Die perpetuierte Demontage des „Kaisers“ und handfeste Olympia-Skandale

(causasportnews / red. / 2. Oktober 2017) Genau zwei Jahre sind es her, seit das deutsche Nachrichtenmagazin „Der Spiegel“ mit der “wahren Geschichte der WM 2006“ aufgewartet hat. Diese Geschichte erschöpft sich allerdings nach wie vor in Mutmassungen und Hypothesen aller Art, die nach Auffassung des Blattes das „Sommermärchen“ endgültig zerstört haben sollen. Auch nach zwei Jahren fehlen immer noch unverrückbare Fakten, welche belegen würden, dass die Vergabe der WM-Endrunde 2006 an Deutschland gekauft worden wäre. In diesem Zusammenhang werden immer wieder einige der in die Vorgänge involvierten Personen genannt, insbesondere auch der Präsident des damaligen WM-Organisationskomitees, die Fussball-Legende Franz Beckenbauer. Wohl auch aus Frustration, dass die vom „Spiegel“ behaupteten Fakten immer noch unbelegt sind, legt das Magazin in der jüngsten Ausgabe (40/ 3. September 2017) nach und fährt mit der Demontage des „Kaisers“ fort. Zum zweiten Jahrestag der Aufdeckung des angeblichen Vergabe-Skandals folgt nun die wohl letzte Eskalationsstufe im journalistischen Vernichtungsprozess des „Kaisers“: Dessen Lächerlichmachung und psychopathologische Erniedrigung. Dies gipfelt etwa in der entsprechenden Qualifikation von Franz Beckenbauer, was sich im Titel der jüngsten Geschichte des „Spiegels“ niederschlägt: „Des Kaisers Amnesie“ lautet die Headline zur Geschichte, welche die angeblichen Gedächtnisstörungen von Franz Beckenbauer thematisiert. Dies, weil sich Franz Beckenbauer an die Vorkommnisse im Zusammenhang mit der WM-Vergabe an Deutschland nicht mehr erinnern können soll. Nach der Lektüre dieses Artikels kann allerdings wie vor zwei Jahren, als der „Spiegel“ mit der Aufbereitung des nach ihm „zerstörten Sommermärchens“ begann, drängt sich nur die gleiche Schlussfolgerung auf, wie sie auch Doktor Faustus damals gezogen hatte: „Hier steh ich nun ich armer Tor und bin so klug wie nie zuvor…“.

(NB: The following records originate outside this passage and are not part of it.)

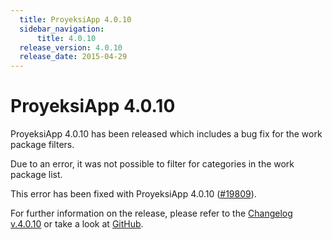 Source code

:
```yaml
---
  title: ProyeksiApp 4.0.10
  sidebar_navigation:
      title: 4.0.10
  release_version: 4.0.10
  release_date: 2015-04-29
---
```



# ProyeksiApp 4.0.10

ProyeksiApp 4.0.10 has been released which includes a bug fix for the
work package filters.

Due to an error, it was not possible to filter for categories in the
work package list.

This error has been fixed with ProyeksiApp 4.0.10
([\#19809](https://community.openproject.org/work_packages/19809 "#19809")).

For further information on the release, please refer to the [Changelog
v.4.0.10](https://community.openproject.org/versions/704 "Changelog v.4.0.10") or
take a look at
[GitHub](https://github.com/opf/openproject/tree/v4.0.10 "GitHub").


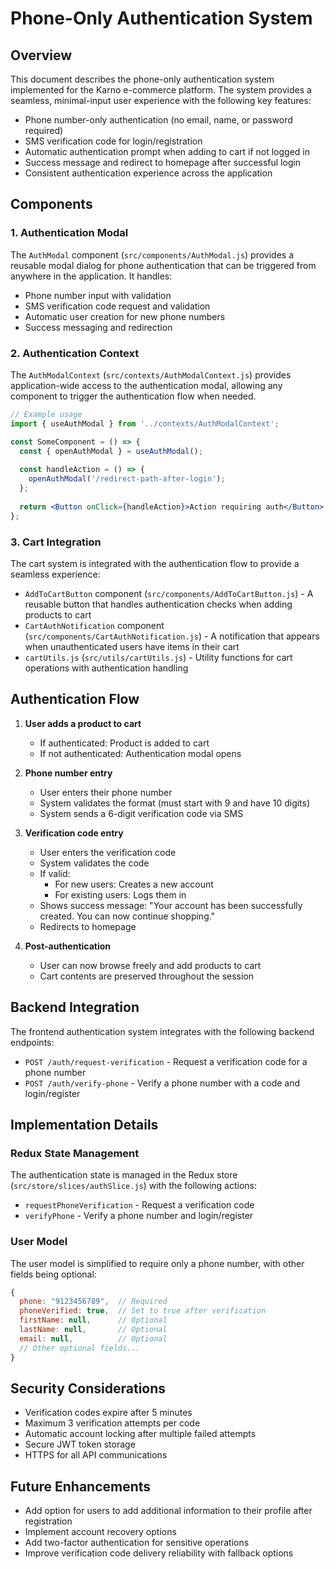 # Phone-Only Authentication System

## Overview

This document describes the phone-only authentication system implemented for the Karno e-commerce platform. The system provides a seamless, minimal-input user experience with the following key features:

- Phone number-only authentication (no email, name, or password required)
- SMS verification code for login/registration
- Automatic authentication prompt when adding to cart if not logged in
- Success message and redirect to homepage after successful login
- Consistent authentication experience across the application

## Components

### 1. Authentication Modal

The `AuthModal` component (`src/components/AuthModal.js`) provides a reusable modal dialog for phone authentication that can be triggered from anywhere in the application. It handles:

- Phone number input with validation
- SMS verification code request and validation
- Automatic user creation for new phone numbers
- Success messaging and redirection

### 2. Authentication Context

The `AuthModalContext` (`src/contexts/AuthModalContext.js`) provides application-wide access to the authentication modal, allowing any component to trigger the authentication flow when needed.

```jsx
// Example usage
import { useAuthModal } from '../contexts/AuthModalContext';

const SomeComponent = () => {
  const { openAuthModal } = useAuthModal();
  
  const handleAction = () => {
    openAuthModal('/redirect-path-after-login');
  };
  
  return <Button onClick={handleAction}>Action requiring auth</Button>;
};
```

### 3. Cart Integration

The cart system is integrated with the authentication flow to provide a seamless experience:

- `AddToCartButton` component (`src/components/AddToCartButton.js`) - A reusable button that handles authentication checks when adding products to cart
- `CartAuthNotification` component (`src/components/CartAuthNotification.js`) - A notification that appears when unauthenticated users have items in their cart
- `cartUtils.js` (`src/utils/cartUtils.js`) - Utility functions for cart operations with authentication handling

## Authentication Flow

1. **User adds a product to cart**
   - If authenticated: Product is added to cart
   - If not authenticated: Authentication modal opens

2. **Phone number entry**
   - User enters their phone number
   - System validates the format (must start with 9 and have 10 digits)
   - System sends a 6-digit verification code via SMS

3. **Verification code entry**
   - User enters the verification code
   - System validates the code
   - If valid:
     - For new users: Creates a new account
     - For existing users: Logs them in
   - Shows success message: "Your account has been successfully created. You can now continue shopping."
   - Redirects to homepage

4. **Post-authentication**
   - User can now browse freely and add products to cart
   - Cart contents are preserved throughout the session

## Backend Integration

The frontend authentication system integrates with the following backend endpoints:

- `POST /auth/request-verification` - Request a verification code for a phone number
- `POST /auth/verify-phone` - Verify a phone number with a code and login/register

## Implementation Details

### Redux State Management

The authentication state is managed in the Redux store (`src/store/slices/authSlice.js`) with the following actions:

- `requestPhoneVerification` - Request a verification code
- `verifyPhone` - Verify a phone number and login/register

### User Model

The user model is simplified to require only a phone number, with other fields being optional:

```javascript
{
  phone: "9123456789",  // Required
  phoneVerified: true,  // Set to true after verification
  firstName: null,      // Optional
  lastName: null,       // Optional
  email: null,          // Optional
  // Other optional fields...
}
```

## Security Considerations

- Verification codes expire after 5 minutes
- Maximum 3 verification attempts per code
- Automatic account locking after multiple failed attempts
- Secure JWT token storage
- HTTPS for all API communications

## Future Enhancements

- Add option for users to add additional information to their profile after registration
- Implement account recovery options
- Add two-factor authentication for sensitive operations
- Improve verification code delivery reliability with fallback options
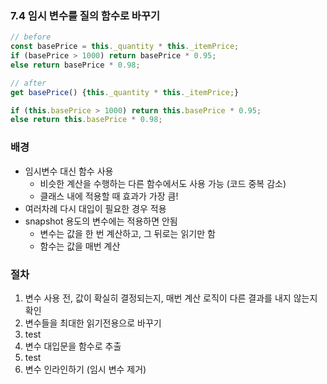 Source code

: ### 7.4 임시 변수를 질의 함수로 바꾸기

```js
// before
const basePrice = this._quantity * this._itemPrice;
if (basePrice > 1000) return basePrice * 0.95;
else return basePrice * 0.98;
```

```js
// after
get basePrice() {this._quantity * this._itemPrice;}

if (this.basePrice > 1000) return this.basePrice * 0.95;
else return this.basePrice * 0.98;
```

### 배경

- 임시변수 대신 함수 사용
  - 비슷한 계산을 수행하는 다른 함수에서도 사용 가능 (코드 중복 감소)
  - 클래스 내에 적용할 때 효과가 가장 큼!
- 여러차례 다시 대입이 필요한 경우 적용
- snapshot 용도의 변수에는 적용하면 안됨
  - 변수는 값을 한 번 계산하고, 그 뒤로는 읽기만 함
  - 함수는 값을 매번 계산

### 절차

1. 변수 사용 전, 값이 확실히 결정되는지, 매번 계산 로직이 다른 결과를 내지 않는지 확인
2. 변수들을 최대한 읽기전용으로 바꾸기
3. test
4. 변수 대입문을 함수로 추출
5. test
6. 변수 인라인하기 (임시 변수 제거)
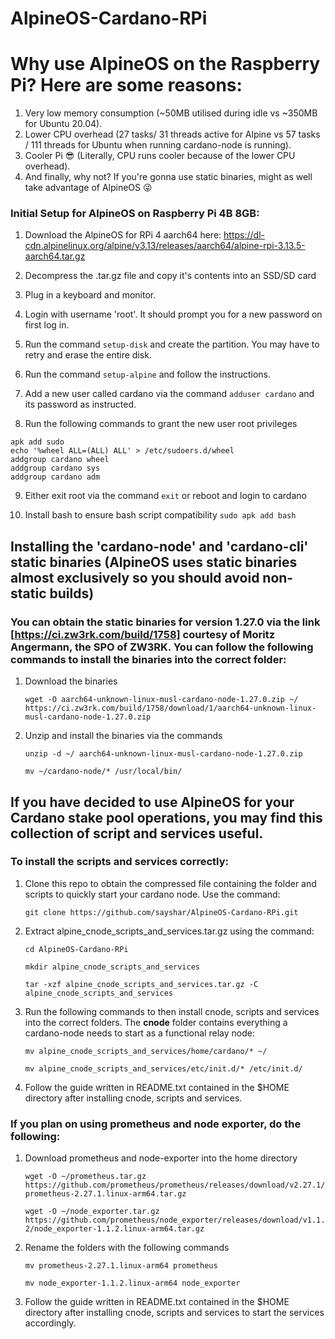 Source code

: # AlpineOS-Cardano-RPi

# Why use AlpineOS on the Raspberry Pi? Here are some reasons:
1) Very low memory consumption (~50MB utilised during idle vs ~350MB for Ubuntu 20.04).
2) Lower CPU overhead (27 tasks/ 31 threads active for Alpine vs 57 tasks / 111 threads for Ubuntu when running cardano-node is running).
3) Cooler Pi 😎 (Literally, CPU runs cooler because of the lower CPU overhead).
4) And finally, why not? If you're gonna use static binaries, might as well take advantage of AlpineOS 😜

### Initial Setup for AlpineOS on Raspberry Pi 4B 8GB:
1) Download the AlpineOS for RPi 4 aarch64 here: https://dl-cdn.alpinelinux.org/alpine/v3.13/releases/aarch64/alpine-rpi-3.13.5-aarch64.tar.gz

2) Decompress the .tar.gz file and copy it's contents into an SSD/SD card

3) Plug in a keyboard and monitor.

4) Login with username 'root'. It should prompt you for a new password on first log in.

5) Run the command `setup-disk` and create the partition. You may have to retry and erase the entire disk.

6) Run the command `setup-alpine` and follow the instructions.

7) Add a new user called cardano via the command `adduser cardano` and its password as instructed.

8) Run the following commands to grant the new user root privileges
```
apk add sudo
echo '%wheel ALL=(ALL) ALL' > /etc/sudoers.d/wheel
addgroup cardano wheel
addgroup cardano sys
addgroup cardano adm
```

9) Either exit root via the command `exit` or reboot and login to cardano

10) Install bash to ensure bash script compatibility
    `sudo apk add bash`

## Installing the 'cardano-node' and 'cardano-cli' static binaries (AlpineOS uses static binaries almost exclusively so you should avoid non-static builds)
### You can obtain the static binaries for version 1.27.0 via the link [https://ci.zw3rk.com/build/1758] courtesy of Moritz Angermann, the SPO of ZW3RK. You can follow the following commands to install the binaries into the correct folder:
1)  Download the binaries

    `wget -O aarch64-unknown-linux-musl-cardano-node-1.27.0.zip ~/ https://ci.zw3rk.com/build/1758/download/1/aarch64-unknown-linux-musl-cardano-node-1.27.0.zip`

2)  Unzip and install the binaries via the commands

    `unzip -d ~/ aarch64-unknown-linux-musl-cardano-node-1.27.0.zip`
    
    `mv ~/cardano-node/* /usr/local/bin/`
    

## If you have decided to use AlpineOS for your Cardano stake pool operations, you may find this collection of script and services useful.
### To install the scripts and services correctly:
1)  Clone this repo to obtain the compressed file containing the folder and scripts to quickly start your cardano node. Use the command:
    
    `git clone https://github.com/sayshar/AlpineOS-Cardano-RPi.git`
    
2)  Extract alpine_cnode_scripts_and_services.tar.gz using the command:

    `cd AlpineOS-Cardano-RPi`

    `mkdir alpine_cnode_scripts_and_services`
    
    `tar -xzf alpine_cnode_scripts_and_services.tar.gz -C alpine_cnode_scripts_and_services`
    
3)  Run the following commands to then install cnode, scripts and services into the correct folders. The **cnode** folder contains everything a cardano-node needs to start as a functional relay node:

    `mv alpine_cnode_scripts_and_services/home/cardano/* ~/`
    
    `mv alpine_cnode_scripts_and_services/etc/init.d/* /etc/init.d/`
    
4)  Follow the guide written in README.txt contained in the $HOME directory after installing cnode, scripts and services.

### If you plan on using prometheus and node exporter, do the following:
1)  Download prometheus and node-exporter into the home directory
    
    `wget -O ~/prometheus.tar.gz https://github.com/prometheus/prometheus/releases/download/v2.27.1/prometheus-2.27.1.linux-arm64.tar.gz`
    
    `wget -O ~/node_exporter.tar.gz https://github.com/prometheus/node_exporter/releases/download/v1.1.2/node_exporter-1.1.2.linux-arm64.tar.gz`

2)  Rename the folders with the following commands

    `mv prometheus-2.27.1.linux-arm64 prometheus`
    
    `mv node_exporter-1.1.2.linux-arm64 node_exporter`
    
3)  Follow the guide written in README.txt contained in the $HOME directory after installing cnode, scripts and services to start the services accordingly.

Handfester geht es derzeit bei den Olympioniken in Lausanne her und zu. Aus der Westschweiz war im Zusammenhang mit den Turbulenzen beim Weltfussballverband FIFA immer wieder zu hören, dass sich ein derartiger Skandal im olympischen Vergabe-System nicht ereignen könne. Man habe längst die Lehren aus den korruptiven Vorgängen um die Olympischen Spiele in Salt Lake City (2002) gezogen, Missstände beseitigt, die IOK-Satzungen reformiert, sich von unlauteren IOK-Mitgliedern befreit – kurz: Man habe ein „grosses Reinemachen“ vorgenommen. Offenbar war dieser Reinigungsprozess doch nicht so, wie immer wieder verkündet worden ist, nämlich von porentiefer Intensität. Das IOK sieht sich nämlich mit Belegen konfrontiert, die (erneut) auf handfeste Skandale hindeuten: Im Zusammenhang mit der Vergabe der Olympischen Spiele 2020 an Tokio wird offen von „Stimmenkauf“ gesprochen, und auch bezüglich der Spiele in Rio (2016) ermitteln die Untersuchungsbehörden. Gemäss aktuellen, übereinstimmenden Medienberichten werden demnächst Vorgänge, von denen man meinen würde, sie gehörten im IOK der Vergangenheit an, publik, da verschiedene Ermittlungsverfahren brisante Beweise zu Tage gefördert hätten. Sollte es sich zeigen, dass es im Zusammenhang mit den Olympischen Spielen von Rio und von Tokio zu gravierenden Unregelmässigkeiten und Beeinflussungen gekommen ist, hätte das IOK den letzten Rest an Glaubwürdigkeit verspielt, und es dürften sich künftig kaum mehr valable Kandidatenstädte zwecks Austragung Olympischer Spiele finden lassen. Auch die Chancen einer Kandidatur von Sion (2026) wären dann definitiv bei null angelangt (vgl. auch Causa Sport News vom 29. September 2017). Dass das IOK erneut in einen derartigen Strudel gerät, ist im Vergleich zu FIFA nachvollziehbar: Dem IOK gehören nur schwer kontrollierbare, natürliche Personen als Mitglieder an, bei der FIFA sind die offener agierenden Landesverbände Mitglieder des Weltfussballverbandes.